Too bad. I've used Eclipse since the alphas. It's muscle memory for me.
After over a decade of using Eclipse, I switched to IntelliJ about two months ago, and I'm very glad I did.
I was actually able to retain mostly the same keymap (I use a heavily customized Emacs/OS X/Eclipse keymap), so I didn't have to retrain my muscle memory much. IntelliJ's keybinding configuration is very flexible, and most of the features I like from Eclipse exist in IntelliJ, and it seems like everything has a keybinding. There was a few things that I couldn't get quite the same, but they were minor enough that I've adjusted (e.g. Emacs-style incremental search isn't quite the same -- it's just as effective, but the keystrokes/behavior for exiting out of it are different).
Importing all my plugins right now. Excited to try out dark theme, but last I checked it didn't quite look right on Win unless you modified your os chrome...
edit:nope, still doesnt look good. i guess the problem is with swt delegating as much as poss to the os, but still :(
Have you considered installing a screen inversion program on Windows and then stripping out all the wasted space from the Eclipse UI?
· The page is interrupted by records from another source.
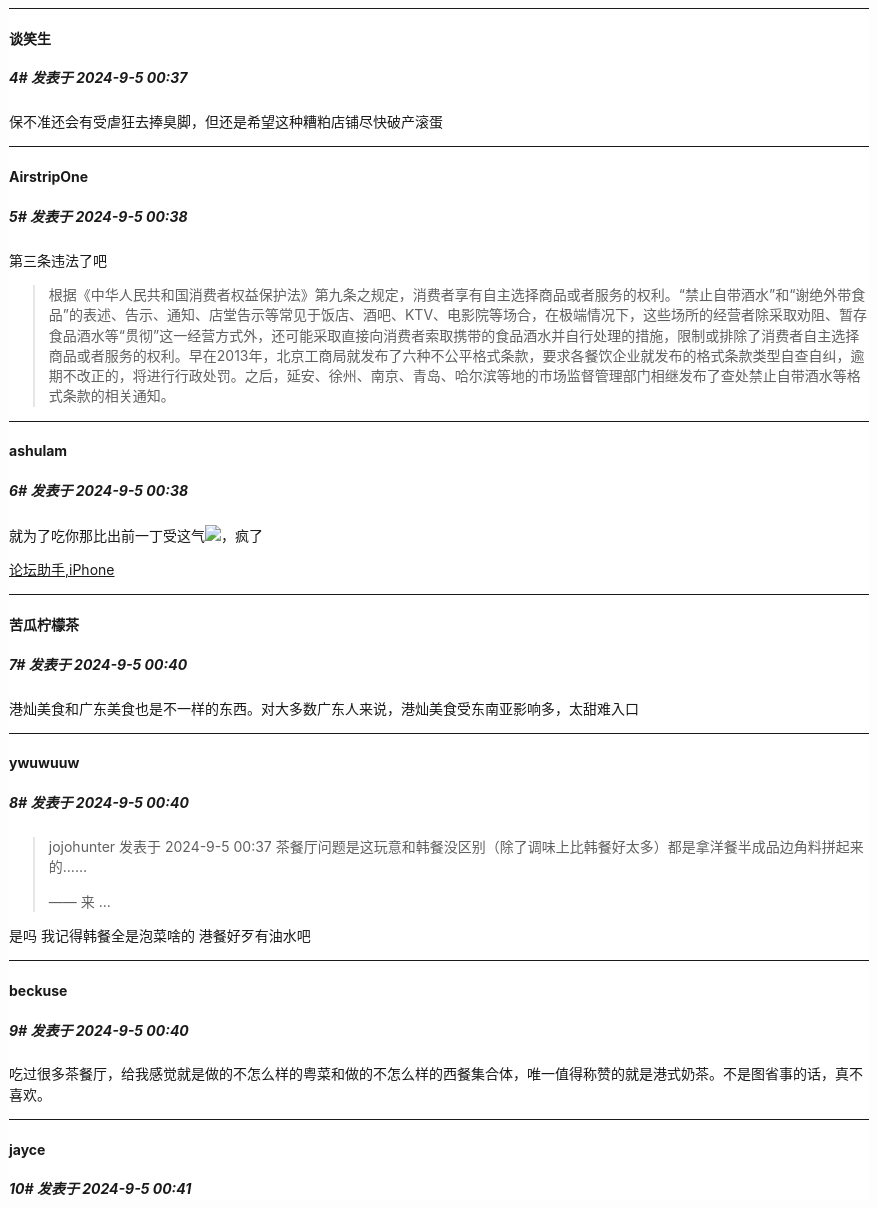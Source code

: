 *****

####  谈笑生  
##### 4#       发表于 2024-9-5 00:37

保不准还会有受虐狂去捧臭脚，但还是希望这种糟粕店铺尽快破产滚蛋

*****

####  AirstripOne  
##### 5#       发表于 2024-9-5 00:38

第三条违法了吧<blockquote>根据《中华人民共和国消费者权益保护法》第九条之规定，消费者享有自主选择商品或者服务的权利。“禁止自带酒水”和“谢绝外带食品”的表述、告示、通知、店堂告示等常见于饭店、酒吧、KTV、电影院等场合，在极端情况下，这些场所的经营者除采取劝阻、暂存食品酒水等“贯彻”这一经营方式外，还可能采取直接向消费者索取携带的食品酒水并自行处理的措施，限制或排除了消费者自主选择商品或者服务的权利。早在2013年，北京工商局就发布了六种不公平格式条款，要求各餐饮企业就发布的格式条款类型自查自纠，逾期不改正的，将进行行政处罚。之后，延安、徐州、南京、青岛、哈尔滨等地的市场监督管理部门相继发布了查处禁止自带酒水等格式条款的相关通知。</blockquote>

*****

####  ashulam  
##### 6#       发表于 2024-9-5 00:38

就为了吃你那比出前一丁受这气<img src="https://static.saraba1st.com/image/smiley/face2017/067.png" referrerpolicy="no-referrer">，疯了

[论坛助手,iPhone](https://bbs.saraba1st.com/2b/forum.php?mod=viewthread&amp;tid=2029836)

*****

####  苦瓜柠檬茶  
##### 7#       发表于 2024-9-5 00:40

港灿美食和广东美食也是不一样的东西。对大多数广东人来说，港灿美食受东南亚影响多，太甜难入口

*****

####  ywuwuuw  
##### 8#       发表于 2024-9-5 00:40

<blockquote>jojohunter 发表于 2024-9-5 00:37
茶餐厅问题是这玩意和韩餐没区别（除了调味上比韩餐好太多）都是拿洋餐半成品边角料拼起来的……

—— 来 ...</blockquote>
是吗 我记得韩餐全是泡菜啥的 港餐好歹有油水吧

*****

####  beckuse  
##### 9#       发表于 2024-9-5 00:40

吃过很多茶餐厅，给我感觉就是做的不怎么样的粤菜和做的不怎么样的西餐集合体，唯一值得称赞的就是港式奶茶。不是图省事的话，真不喜欢。

*****

####  jayce  
##### 10#       发表于 2024-9-5 00:41
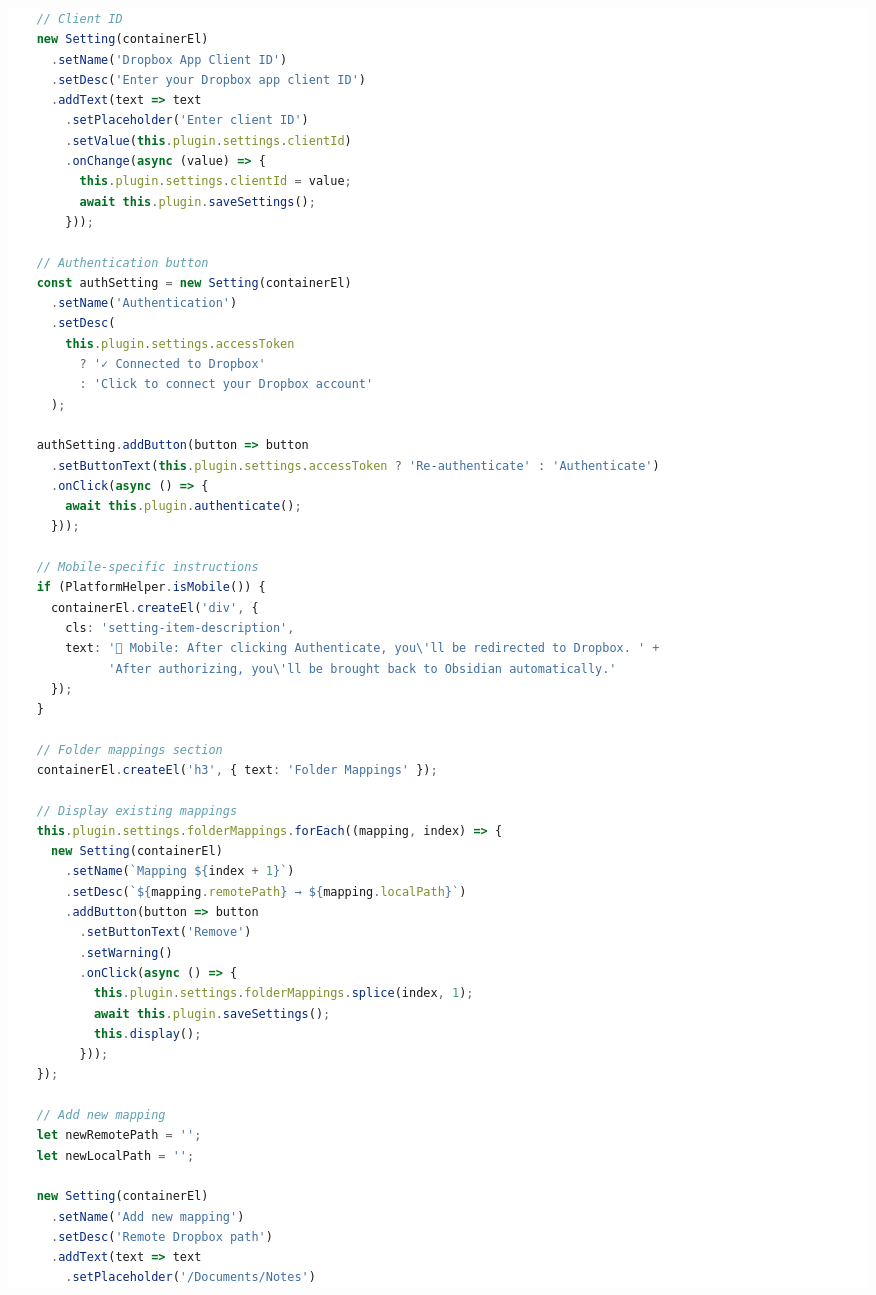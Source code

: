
 ```typescript
    // Client ID
    new Setting(containerEl)
      .setName('Dropbox App Client ID')
      .setDesc('Enter your Dropbox app client ID')
      .addText(text => text
        .setPlaceholder('Enter client ID')
        .setValue(this.plugin.settings.clientId)
        .onChange(async (value) => {
          this.plugin.settings.clientId = value;
          await this.plugin.saveSettings();
        }));

    // Authentication button
    const authSetting = new Setting(containerEl)
      .setName('Authentication')
      .setDesc(
        this.plugin.settings.accessToken
          ? '✓ Connected to Dropbox'
          : 'Click to connect your Dropbox account'
      );

    authSetting.addButton(button => button
      .setButtonText(this.plugin.settings.accessToken ? 'Re-authenticate' : 'Authenticate')
      .onClick(async () => {
        await this.plugin.authenticate();
      }));

    // Mobile-specific instructions
    if (PlatformHelper.isMobile()) {
      containerEl.createEl('div', {
        cls: 'setting-item-description',
        text: '📱 Mobile: After clicking Authenticate, you\'ll be redirected to Dropbox. ' +
              'After authorizing, you\'ll be brought back to Obsidian automatically.'
      });
    }

    // Folder mappings section
    containerEl.createEl('h3', { text: 'Folder Mappings' });

    // Display existing mappings
    this.plugin.settings.folderMappings.forEach((mapping, index) => {
      new Setting(containerEl)
        .setName(`Mapping ${index + 1}`)
        .setDesc(`${mapping.remotePath} → ${mapping.localPath}`)
        .addButton(button => button
          .setButtonText('Remove')
          .setWarning()
          .onClick(async () => {
            this.plugin.settings.folderMappings.splice(index, 1);
            await this.plugin.saveSettings();
            this.display();
          }));
    });

    // Add new mapping
    let newRemotePath = '';
    let newLocalPath = '';

    new Setting(containerEl)
      .setName('Add new mapping')
      .setDesc('Remote Dropbox path')
      .addText(text => text
        .setPlaceholder('/Documents/Notes')
```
That way you'll have your total dark Eclipse (not just themable parts) of the fun.
I don't grok themes, in my Eclipse there's not a pixel of wasted space (short of toggling the main menu which I haven't figured out yet). How Eclipse looks is moot when it looks like VIM ;-)
I can control the space with Jeeeyuls plugin which I use, however Windows only seems to invert the entire desktop or nothing. Do you know of an inverter that can target per executable? (basically launch only eclipse inverted)
Good question, I installed the program "NegativeScreen" on a Windows 7 VM awhile back, can't remember if the inversion spans the entire desktop or if it's per connected monitor (strongly prefer the latter).
Give it a shot, on Linux here so not sure what other options are available. If you can get per screen inversion then you're golden.
Seconding this. I'm using plugins to have a pseudo-dark theme (a lot of the UI is standard but a lot of the editing surfaces are dark), so I was excited to give dark theme a try.
Black text on a dark background, the disclosure triangles in option panels are black against dark gray.
SWT on win :P Awesome till customization required. Who said native was a good idea again for ui? I'm starting to see why Swing can be preferable. I wonder how well JavaFX does with theming.
If this had been an intellij release, a bunch of screenshots would have been on their main page and each main feature would have had a small explanation. As I write this, one of the commenters has mentioned 'dark theme.' Forget about being on the main page, I had a hard time googling it.
Ironically, as far as I know, it was eclipse which started "New and Noteworthy" pages with each release (that's development release, not even main release). Every google link to such pages is now broken as well.
As intellij is picking up steam, eclipse is actually regressing (at least in the marketing department).